Introduction

This article is about aspects of swing rhythm in Csound. The implementation of durations for straight and swing values in the score are discussed including various ratios. Ideas for improving swing rhythms in the score such as mathematical calculations inline, and score macros are demonstrated. Examples using the schedule and event opcodes to shift placement of swing rhythms in time are presented. Finally a brief description of groove templates is mentioned with ideas for how those might be further developed. Versions used for this article were Fedora 21, and Csound 6.03.

In [1] Roger Linn writes about introducing swing, as well as recording quantization in the LM-1 Drum Computer in 1979. While the historical period of the swing or big band era in jazz was during the 1930s and 40s, for many computer musicians Linn's technology introductions are of equal importance because they signal a method of calculating swing rhythmic values. Wesolowski [2]writes that the three variables of measurements of eighth note values, beat placement, and note dynamics contribute to the overall structure and functioning of swing rhythm.

I. Straight Eighths

Figure 1, below, shows an original jazz-like melody over the "Ja-Da" changes. The so called straight eighth notation for the eighth note rhythmic values of the melody consists of several groups of successive eighth note patterns punctuated by longer durations, and the sounding harmony, in the following audio example, is a simple block chord background of whole and half note values utilized to frame the 4/4 measures. The melody is provided as a sample for discussing aspects of swing, below.

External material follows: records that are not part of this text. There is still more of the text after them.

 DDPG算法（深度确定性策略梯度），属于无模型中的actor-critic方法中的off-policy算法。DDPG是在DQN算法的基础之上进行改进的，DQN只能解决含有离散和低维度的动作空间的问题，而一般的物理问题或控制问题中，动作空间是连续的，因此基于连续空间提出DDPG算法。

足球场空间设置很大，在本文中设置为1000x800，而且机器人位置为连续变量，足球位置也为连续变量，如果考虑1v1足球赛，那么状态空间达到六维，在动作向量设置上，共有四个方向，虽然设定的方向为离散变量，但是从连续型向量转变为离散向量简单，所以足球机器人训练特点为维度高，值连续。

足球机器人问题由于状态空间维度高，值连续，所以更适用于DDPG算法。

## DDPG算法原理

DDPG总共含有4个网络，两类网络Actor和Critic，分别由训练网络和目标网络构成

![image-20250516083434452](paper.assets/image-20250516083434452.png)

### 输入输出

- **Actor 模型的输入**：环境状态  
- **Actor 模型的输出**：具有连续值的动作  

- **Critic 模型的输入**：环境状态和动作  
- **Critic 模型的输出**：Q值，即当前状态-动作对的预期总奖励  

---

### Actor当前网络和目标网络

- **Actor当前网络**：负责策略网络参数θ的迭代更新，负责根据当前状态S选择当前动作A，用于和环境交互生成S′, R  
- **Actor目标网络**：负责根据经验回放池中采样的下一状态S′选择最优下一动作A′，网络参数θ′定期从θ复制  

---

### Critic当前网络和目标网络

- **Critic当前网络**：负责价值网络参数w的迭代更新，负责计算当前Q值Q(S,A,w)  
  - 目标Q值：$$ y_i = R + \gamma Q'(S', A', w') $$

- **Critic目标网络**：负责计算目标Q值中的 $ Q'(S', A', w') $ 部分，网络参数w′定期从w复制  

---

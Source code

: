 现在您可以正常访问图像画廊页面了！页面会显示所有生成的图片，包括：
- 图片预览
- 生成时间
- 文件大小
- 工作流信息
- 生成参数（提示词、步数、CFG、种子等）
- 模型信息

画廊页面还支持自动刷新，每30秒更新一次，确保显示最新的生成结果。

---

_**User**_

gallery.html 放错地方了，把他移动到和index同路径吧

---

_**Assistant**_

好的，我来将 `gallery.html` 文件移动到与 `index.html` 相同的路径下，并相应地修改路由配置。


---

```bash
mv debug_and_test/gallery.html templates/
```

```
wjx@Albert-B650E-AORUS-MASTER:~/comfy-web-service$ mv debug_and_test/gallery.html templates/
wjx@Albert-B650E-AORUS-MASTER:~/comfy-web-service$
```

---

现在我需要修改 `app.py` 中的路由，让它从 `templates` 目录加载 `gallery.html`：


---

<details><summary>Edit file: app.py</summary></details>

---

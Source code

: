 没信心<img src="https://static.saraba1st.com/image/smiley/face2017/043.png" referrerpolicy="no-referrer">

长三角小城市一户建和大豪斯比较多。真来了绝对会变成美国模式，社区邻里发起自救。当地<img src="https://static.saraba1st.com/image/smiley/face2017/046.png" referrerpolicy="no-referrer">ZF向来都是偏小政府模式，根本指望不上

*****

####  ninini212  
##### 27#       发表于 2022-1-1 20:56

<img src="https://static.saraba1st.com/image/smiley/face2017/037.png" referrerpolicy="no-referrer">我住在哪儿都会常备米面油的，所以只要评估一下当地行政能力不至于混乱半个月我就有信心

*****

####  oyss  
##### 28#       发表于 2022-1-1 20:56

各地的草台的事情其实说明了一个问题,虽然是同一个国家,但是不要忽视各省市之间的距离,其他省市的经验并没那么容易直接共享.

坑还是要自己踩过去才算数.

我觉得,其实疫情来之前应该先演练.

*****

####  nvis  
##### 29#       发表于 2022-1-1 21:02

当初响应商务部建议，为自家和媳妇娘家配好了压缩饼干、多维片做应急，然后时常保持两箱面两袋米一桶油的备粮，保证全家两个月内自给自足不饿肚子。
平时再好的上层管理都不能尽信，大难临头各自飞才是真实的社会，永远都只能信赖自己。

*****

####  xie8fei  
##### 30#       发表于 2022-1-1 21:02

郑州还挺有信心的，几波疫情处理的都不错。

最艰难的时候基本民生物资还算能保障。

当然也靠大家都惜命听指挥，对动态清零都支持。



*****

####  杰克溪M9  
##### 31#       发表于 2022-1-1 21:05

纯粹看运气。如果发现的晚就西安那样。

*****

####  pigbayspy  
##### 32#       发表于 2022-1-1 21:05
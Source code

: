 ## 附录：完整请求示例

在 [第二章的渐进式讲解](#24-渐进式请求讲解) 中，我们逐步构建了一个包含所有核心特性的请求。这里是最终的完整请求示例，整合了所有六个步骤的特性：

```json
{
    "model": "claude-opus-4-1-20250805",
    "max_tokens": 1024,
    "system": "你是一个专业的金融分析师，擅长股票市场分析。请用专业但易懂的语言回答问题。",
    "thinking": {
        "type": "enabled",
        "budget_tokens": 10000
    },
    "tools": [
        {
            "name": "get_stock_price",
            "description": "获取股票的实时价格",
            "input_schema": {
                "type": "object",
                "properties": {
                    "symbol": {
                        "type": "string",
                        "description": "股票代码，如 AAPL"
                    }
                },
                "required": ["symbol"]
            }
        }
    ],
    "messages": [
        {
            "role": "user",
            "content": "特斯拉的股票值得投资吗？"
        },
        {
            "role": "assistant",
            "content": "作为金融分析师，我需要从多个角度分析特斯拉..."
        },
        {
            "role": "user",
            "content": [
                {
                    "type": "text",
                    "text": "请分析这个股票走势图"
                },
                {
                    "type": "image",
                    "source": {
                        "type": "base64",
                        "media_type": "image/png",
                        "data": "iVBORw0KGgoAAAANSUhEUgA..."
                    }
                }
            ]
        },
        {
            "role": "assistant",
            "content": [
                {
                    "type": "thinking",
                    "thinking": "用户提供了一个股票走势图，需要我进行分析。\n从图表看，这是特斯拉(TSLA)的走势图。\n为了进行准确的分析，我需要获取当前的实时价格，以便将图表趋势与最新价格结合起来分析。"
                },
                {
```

Figure 1. Straight eighth notes.

Audio Example1.mp3 is a Csound rendering of the straight eighth version of the melody with harmony. In Example1.csd, there are two STK instruments utilized in the orchestra. STKMoog gives a reedy quality, as a saxophone-like sound, while STKWurley provides a soft Wurlitzer electric piano background. You can download all the Csound swing examples shown in this article from the following link: Swing_exs.zip.

II. Swing Rhythm

Straight eighth note values, such as above, give way to a looser feeling in swing, usually of long and short patterns. A division of the quarter note into 2/3 and 1/3 divisions of triplets, or the dotted eighth and sixteenth note, are often used to indicate eighth note swing rhythm in music notation as shown below in Figure 2. Attempting to indicate the actual and precise notational values for an intricately performed rhythm, such as swing, instead of writing straight eighths or employing one of the notational conventions, can become difficult to read. Musicians generally prefer to experience, and learn to repeat the swing style of a piece of music by ear, so that their performance of the tune is familiar and recognizeable among listeners, but the rendering of it in notation is simple and straightforward.

Figure 2. Straight eighth and swing notation values.

In Example2.csd, a detailed swing rendering of the melody over the harmony is performed by adjusting each p2 and p3 start time and duration values in the score. The values were adjusted initially "by ear" to determine what sounds about right for a swing type feel for the melody under the given tempo. For long and short values, the values are 0.65 for the stretched eighth note and 0.35 for the shortened eigthth or snap portion of the swing value which fits within the overall duration of one quarter note. In the straight eighth Example1.mp3, the eighth note values are equal to 0.5 and 0.5 respectively. In the swing version there has been a 30% (0.65 - 0.5 = 0.15, and 0.15 divided by 0.5 = 0.3) alternating augmentation or diminution to the straight eighth note durations. Audio Example 2.mp3 is a swing rendering of the Csound score.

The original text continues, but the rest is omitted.